From the entries, copy out every line in which the word "sigma" is found.

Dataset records
Segment Open

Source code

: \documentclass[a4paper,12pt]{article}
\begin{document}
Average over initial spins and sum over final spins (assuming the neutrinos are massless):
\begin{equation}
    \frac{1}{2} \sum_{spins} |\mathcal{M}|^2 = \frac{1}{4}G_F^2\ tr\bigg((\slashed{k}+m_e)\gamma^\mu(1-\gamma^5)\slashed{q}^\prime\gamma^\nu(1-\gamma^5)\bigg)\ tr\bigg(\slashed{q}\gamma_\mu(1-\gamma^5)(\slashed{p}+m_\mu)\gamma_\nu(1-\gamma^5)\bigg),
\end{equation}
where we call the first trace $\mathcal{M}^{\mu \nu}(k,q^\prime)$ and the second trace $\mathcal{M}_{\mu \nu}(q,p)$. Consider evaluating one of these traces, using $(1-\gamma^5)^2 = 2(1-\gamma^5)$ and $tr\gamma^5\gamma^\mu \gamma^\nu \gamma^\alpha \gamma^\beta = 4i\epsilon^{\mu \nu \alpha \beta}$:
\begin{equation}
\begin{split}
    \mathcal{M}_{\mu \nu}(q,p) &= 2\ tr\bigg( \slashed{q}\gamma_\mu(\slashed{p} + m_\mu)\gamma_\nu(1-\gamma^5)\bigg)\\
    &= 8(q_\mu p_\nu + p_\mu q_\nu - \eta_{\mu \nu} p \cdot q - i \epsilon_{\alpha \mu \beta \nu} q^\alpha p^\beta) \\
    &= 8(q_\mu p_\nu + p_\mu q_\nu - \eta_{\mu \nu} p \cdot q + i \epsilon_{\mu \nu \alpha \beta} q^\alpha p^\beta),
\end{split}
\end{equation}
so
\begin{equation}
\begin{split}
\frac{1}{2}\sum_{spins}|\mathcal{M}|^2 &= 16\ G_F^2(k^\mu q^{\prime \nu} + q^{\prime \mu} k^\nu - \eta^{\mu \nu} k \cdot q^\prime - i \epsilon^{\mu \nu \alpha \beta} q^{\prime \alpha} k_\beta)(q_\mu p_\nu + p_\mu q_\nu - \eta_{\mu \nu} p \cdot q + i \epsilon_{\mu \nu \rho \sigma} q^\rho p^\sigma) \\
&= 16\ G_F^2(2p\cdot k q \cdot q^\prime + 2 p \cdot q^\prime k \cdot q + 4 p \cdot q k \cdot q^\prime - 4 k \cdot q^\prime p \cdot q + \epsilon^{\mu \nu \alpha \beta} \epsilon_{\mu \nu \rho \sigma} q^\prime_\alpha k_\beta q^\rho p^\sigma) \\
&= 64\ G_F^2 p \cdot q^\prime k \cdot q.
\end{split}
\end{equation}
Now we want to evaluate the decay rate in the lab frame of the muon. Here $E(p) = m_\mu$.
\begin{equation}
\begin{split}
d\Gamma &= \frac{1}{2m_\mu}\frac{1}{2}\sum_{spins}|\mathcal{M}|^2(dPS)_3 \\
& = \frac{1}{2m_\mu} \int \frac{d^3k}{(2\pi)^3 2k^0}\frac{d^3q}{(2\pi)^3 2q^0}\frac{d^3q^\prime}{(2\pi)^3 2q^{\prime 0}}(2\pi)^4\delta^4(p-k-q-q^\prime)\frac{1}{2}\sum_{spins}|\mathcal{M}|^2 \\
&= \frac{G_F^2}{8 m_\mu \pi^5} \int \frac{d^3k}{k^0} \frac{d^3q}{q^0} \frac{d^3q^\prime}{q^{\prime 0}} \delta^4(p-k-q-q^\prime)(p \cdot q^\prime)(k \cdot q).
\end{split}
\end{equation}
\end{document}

Segment Closed

REPLY ::
\frac{1}{2}\sum_{spins}|\mathcal{M}|^2 &= 16\ G_F^2(k^\mu q^{\prime \nu} + q^{\prime \mu} k^\nu - \eta^{\mu \nu} k \cdot q^\prime - i \epsilon^{\mu \nu \alpha \beta} q^{\prime \alpha} k_\beta)(q_\mu p_\nu + p_\mu q_\nu - \eta_{\mu \nu} p \cdot q + i \epsilon_{\mu \nu \rho \sigma} q^\rho p^\sigma) \\
&= 16\ G_F^2(2p\cdot k q \cdot q^\prime + 2 p \cdot q^\prime k \cdot q + 4 p \cdot q k \cdot q^\prime - 4 k \cdot q^\prime p \cdot q + \epsilon^{\mu \nu \alpha \beta} \epsilon_{\mu \nu \rho \sigma} q^\prime_\alpha k_\beta q^\rho p^\sigma) \\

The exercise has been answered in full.